Components provide six options for naming imports:

  • a plain name that leaves it up to the developer to "read the docs" or otherwise figure out what to supply for the import;
  • an interface name that is assumed to uniquely identify a higher-level semantic contract that the component is requesting an unspecified wasm or native implementation of;
  • a URL name that the component is requesting be resolved to a particular wasm implementation by fetching the URL.
  • a hash name containing a content-hash of the bytes of a particular wasm implementation but not specifying location of the bytes.
  • a locked dependency name that the component is requesting be resolved via some contextually-supplied registry to a particular wasm implementation using the given hierarchical name and version; and
  • an unlocked dependency name that the component is requesting be resolved via some contextually-supplied registry to one of a set of possible of wasm implementations using the given hierarchical name and version range.

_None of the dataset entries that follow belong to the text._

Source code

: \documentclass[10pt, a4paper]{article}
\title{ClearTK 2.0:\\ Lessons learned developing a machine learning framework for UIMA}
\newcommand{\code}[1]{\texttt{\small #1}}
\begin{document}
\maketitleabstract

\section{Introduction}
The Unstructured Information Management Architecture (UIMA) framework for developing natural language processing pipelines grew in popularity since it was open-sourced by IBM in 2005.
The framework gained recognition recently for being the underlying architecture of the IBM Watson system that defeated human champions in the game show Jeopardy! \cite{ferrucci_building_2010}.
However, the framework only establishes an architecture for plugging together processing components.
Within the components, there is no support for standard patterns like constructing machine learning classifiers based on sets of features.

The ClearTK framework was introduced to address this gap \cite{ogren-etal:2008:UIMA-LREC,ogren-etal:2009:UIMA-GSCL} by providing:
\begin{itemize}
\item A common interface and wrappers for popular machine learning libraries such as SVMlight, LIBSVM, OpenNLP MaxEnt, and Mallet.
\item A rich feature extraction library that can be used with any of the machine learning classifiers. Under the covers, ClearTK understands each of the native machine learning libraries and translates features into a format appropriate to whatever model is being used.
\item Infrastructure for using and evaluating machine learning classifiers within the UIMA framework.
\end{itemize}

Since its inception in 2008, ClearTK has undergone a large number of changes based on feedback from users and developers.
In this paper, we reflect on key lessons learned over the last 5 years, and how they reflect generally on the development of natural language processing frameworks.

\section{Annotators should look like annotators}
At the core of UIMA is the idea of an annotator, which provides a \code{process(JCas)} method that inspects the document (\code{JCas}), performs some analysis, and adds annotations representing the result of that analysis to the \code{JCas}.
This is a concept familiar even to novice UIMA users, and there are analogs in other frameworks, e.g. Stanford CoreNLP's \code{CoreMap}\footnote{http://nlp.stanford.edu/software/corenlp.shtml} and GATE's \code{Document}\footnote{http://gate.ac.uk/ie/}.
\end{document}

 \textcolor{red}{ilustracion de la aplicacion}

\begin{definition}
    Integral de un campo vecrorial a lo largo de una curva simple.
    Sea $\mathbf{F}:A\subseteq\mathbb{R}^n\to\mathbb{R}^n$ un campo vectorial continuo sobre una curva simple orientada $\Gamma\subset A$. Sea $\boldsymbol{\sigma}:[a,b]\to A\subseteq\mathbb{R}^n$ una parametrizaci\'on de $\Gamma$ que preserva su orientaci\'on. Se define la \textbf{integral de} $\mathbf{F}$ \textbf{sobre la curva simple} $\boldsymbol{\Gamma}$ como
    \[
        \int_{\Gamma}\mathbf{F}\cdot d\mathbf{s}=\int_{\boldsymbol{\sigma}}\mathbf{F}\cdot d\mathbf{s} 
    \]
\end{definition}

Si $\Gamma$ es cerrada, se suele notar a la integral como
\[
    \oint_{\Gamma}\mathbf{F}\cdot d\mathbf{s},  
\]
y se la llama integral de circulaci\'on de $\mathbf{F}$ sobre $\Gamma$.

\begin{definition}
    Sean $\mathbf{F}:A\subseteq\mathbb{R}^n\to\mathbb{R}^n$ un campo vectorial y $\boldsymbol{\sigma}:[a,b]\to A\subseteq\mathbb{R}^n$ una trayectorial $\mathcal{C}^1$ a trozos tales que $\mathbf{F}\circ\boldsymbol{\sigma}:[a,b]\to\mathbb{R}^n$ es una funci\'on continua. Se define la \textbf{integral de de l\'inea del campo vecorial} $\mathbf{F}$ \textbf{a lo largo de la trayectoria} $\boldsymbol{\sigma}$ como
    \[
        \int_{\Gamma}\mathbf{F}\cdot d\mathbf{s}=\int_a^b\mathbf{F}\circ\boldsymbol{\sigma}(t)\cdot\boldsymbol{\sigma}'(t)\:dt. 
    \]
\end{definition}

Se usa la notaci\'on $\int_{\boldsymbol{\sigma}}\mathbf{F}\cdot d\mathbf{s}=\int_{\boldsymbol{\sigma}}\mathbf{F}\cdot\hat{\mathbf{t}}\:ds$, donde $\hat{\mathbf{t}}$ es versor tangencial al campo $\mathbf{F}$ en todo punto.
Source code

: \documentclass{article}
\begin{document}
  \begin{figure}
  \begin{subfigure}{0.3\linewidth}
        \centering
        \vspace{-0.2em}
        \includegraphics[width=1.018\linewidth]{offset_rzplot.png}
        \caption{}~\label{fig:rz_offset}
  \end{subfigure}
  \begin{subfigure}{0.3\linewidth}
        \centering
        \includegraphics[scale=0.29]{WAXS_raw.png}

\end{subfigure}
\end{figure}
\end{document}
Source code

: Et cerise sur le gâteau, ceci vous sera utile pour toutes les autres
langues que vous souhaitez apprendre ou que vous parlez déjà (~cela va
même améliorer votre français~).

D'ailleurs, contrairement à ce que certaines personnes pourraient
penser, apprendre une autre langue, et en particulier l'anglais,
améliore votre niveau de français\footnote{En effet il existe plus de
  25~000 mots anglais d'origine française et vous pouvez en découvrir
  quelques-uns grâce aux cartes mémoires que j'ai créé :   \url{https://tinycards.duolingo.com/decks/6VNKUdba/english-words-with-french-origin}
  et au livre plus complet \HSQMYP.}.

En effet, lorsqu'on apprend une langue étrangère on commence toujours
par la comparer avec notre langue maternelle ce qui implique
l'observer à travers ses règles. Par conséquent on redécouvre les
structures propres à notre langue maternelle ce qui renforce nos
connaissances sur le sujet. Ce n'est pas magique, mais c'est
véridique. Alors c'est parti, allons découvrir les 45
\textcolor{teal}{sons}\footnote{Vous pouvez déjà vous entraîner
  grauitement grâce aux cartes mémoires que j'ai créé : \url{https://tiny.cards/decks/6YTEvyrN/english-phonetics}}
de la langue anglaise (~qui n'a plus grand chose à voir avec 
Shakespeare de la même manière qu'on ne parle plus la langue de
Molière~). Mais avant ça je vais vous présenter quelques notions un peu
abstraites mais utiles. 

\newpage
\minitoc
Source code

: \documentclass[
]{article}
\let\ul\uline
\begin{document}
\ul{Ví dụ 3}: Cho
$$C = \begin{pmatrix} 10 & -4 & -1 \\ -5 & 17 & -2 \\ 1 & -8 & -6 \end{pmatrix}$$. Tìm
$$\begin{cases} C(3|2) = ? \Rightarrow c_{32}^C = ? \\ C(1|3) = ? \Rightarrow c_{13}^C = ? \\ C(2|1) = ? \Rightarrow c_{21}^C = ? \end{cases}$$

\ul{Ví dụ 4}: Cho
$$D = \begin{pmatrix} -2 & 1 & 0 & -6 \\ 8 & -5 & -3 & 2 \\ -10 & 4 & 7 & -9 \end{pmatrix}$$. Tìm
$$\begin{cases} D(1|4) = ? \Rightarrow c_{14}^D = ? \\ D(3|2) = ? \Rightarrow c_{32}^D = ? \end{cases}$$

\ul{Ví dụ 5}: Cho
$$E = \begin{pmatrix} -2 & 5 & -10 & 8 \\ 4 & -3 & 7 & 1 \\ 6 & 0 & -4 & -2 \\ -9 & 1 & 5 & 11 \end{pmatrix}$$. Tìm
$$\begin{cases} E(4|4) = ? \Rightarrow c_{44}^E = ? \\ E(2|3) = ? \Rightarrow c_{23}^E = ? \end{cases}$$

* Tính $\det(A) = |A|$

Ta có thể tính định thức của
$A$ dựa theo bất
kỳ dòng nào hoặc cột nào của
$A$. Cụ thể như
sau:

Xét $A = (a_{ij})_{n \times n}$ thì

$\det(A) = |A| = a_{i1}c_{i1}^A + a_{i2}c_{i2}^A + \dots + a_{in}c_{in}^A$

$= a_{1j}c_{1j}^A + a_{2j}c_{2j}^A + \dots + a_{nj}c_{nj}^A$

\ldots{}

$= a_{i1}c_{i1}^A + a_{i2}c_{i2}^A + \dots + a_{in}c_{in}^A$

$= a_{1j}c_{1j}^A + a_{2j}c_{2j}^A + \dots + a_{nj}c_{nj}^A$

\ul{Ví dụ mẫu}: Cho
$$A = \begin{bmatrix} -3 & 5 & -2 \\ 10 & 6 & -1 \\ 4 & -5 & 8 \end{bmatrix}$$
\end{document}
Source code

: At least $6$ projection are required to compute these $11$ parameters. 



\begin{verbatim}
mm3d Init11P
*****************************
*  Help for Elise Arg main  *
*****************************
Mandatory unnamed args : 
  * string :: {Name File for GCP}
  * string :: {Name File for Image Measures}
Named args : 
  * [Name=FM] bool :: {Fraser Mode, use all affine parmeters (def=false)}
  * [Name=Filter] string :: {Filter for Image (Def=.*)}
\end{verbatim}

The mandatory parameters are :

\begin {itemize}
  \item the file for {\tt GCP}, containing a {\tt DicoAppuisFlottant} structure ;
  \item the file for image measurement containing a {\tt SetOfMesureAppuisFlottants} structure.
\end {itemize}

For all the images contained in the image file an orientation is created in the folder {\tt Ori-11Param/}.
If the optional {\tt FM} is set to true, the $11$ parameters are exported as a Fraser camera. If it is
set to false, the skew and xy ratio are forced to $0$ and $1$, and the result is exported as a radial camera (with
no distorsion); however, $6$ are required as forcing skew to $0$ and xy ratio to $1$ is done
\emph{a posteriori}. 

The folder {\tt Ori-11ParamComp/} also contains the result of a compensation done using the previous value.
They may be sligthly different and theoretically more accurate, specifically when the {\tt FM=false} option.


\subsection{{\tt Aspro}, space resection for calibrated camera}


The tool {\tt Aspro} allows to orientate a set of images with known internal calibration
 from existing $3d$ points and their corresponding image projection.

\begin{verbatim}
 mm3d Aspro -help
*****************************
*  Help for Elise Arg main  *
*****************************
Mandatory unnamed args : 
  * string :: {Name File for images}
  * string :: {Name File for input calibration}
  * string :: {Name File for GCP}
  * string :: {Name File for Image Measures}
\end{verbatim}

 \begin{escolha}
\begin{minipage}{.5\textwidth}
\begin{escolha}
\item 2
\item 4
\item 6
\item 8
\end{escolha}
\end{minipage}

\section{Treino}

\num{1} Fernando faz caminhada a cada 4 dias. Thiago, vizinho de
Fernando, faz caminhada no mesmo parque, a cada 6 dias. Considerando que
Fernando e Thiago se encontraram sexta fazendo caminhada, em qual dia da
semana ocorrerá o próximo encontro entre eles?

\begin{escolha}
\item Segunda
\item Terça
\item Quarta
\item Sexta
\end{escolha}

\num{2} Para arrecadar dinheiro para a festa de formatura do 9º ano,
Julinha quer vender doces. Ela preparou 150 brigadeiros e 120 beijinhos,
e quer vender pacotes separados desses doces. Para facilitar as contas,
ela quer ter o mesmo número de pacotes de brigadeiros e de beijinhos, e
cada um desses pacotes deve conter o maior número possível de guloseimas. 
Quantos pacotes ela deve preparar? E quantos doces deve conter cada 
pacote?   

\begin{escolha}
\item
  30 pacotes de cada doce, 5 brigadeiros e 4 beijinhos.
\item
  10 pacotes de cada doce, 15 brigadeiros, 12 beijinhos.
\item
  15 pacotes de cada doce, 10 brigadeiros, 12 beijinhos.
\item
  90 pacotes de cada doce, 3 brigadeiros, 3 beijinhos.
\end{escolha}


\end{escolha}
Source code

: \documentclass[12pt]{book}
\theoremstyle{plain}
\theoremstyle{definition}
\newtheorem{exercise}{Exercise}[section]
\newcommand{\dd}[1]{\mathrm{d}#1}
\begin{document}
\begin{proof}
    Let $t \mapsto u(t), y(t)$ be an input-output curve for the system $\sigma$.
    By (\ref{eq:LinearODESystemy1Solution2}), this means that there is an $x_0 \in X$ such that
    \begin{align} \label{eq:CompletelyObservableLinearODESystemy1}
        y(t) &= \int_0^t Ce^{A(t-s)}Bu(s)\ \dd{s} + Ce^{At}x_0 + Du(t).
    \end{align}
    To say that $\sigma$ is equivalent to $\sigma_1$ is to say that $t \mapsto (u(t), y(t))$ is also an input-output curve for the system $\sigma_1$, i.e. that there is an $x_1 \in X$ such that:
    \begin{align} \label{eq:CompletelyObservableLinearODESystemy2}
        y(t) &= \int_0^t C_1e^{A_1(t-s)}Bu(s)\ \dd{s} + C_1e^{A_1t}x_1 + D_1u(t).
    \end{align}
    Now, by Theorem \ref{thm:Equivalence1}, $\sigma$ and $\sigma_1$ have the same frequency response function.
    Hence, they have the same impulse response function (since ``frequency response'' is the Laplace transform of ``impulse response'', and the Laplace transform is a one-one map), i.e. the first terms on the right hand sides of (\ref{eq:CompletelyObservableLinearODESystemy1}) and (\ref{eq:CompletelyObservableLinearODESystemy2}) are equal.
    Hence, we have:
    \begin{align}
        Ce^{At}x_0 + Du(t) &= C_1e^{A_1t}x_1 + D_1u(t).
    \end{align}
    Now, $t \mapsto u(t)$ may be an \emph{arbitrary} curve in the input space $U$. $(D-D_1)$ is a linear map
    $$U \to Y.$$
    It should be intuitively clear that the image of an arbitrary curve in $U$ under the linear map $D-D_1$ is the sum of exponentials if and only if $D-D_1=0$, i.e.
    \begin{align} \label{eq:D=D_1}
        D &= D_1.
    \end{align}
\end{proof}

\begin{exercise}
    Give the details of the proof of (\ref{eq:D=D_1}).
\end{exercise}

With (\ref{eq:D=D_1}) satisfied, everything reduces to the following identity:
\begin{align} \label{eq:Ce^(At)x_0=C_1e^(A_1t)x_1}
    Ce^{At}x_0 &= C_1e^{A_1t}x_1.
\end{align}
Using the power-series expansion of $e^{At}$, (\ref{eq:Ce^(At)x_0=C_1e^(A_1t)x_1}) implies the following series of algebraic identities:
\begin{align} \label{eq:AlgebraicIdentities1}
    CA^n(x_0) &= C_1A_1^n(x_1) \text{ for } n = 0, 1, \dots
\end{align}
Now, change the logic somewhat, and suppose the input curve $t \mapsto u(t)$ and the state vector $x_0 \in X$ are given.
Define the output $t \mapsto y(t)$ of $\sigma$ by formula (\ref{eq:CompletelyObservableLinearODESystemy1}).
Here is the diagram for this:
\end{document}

Not all hosts are expected to support all six import naming options and, in general, build tools may need to wrap a to-be-deployed component with an outer component that only uses import names that are understood by the target host. For example:

  • an offline host may only implement a fixed set of interface names, requiring a build tool to bundle URL, dependency and hash names (replacing the imports with nested definitions);
  • browsers may only support plain and URL names (with plain names resolved via import map or JS API), requiring the build process to publish or bundle dependencies, converting dependency names into nested definitions or URL names;
  • a production server environment may only allow deployment of components importing from a fixed set of interface and locked dependency names, thereby requiring all dependencies to be locked and deployed beforehand;
  • host embeddings without a direct developer interface (such as the JS API or import maps) may reject all plain names, requiring the build process to resolve these beforehand;
  • hosts without content-addressable storage may reject hash names (as they have no way to locate the contents).

The grammar and validation of URL names allows the embedded URLs to contain any sequence of UTF-8 characters (other than angle brackets, which are used to delimit the URL), leaving the well-formedness of the URL to be checked as part of the process of parsing the URL in preparation for fetching the URL. The base URL operand passed to the URL spec's parsing algorithm is determined by the host and may be absent, thereby disallowing relative URLs. Thus, the parsing and fetching of a URL import are host-defined operations that happen after the decoding and validation of a component, but before instantiation of that component.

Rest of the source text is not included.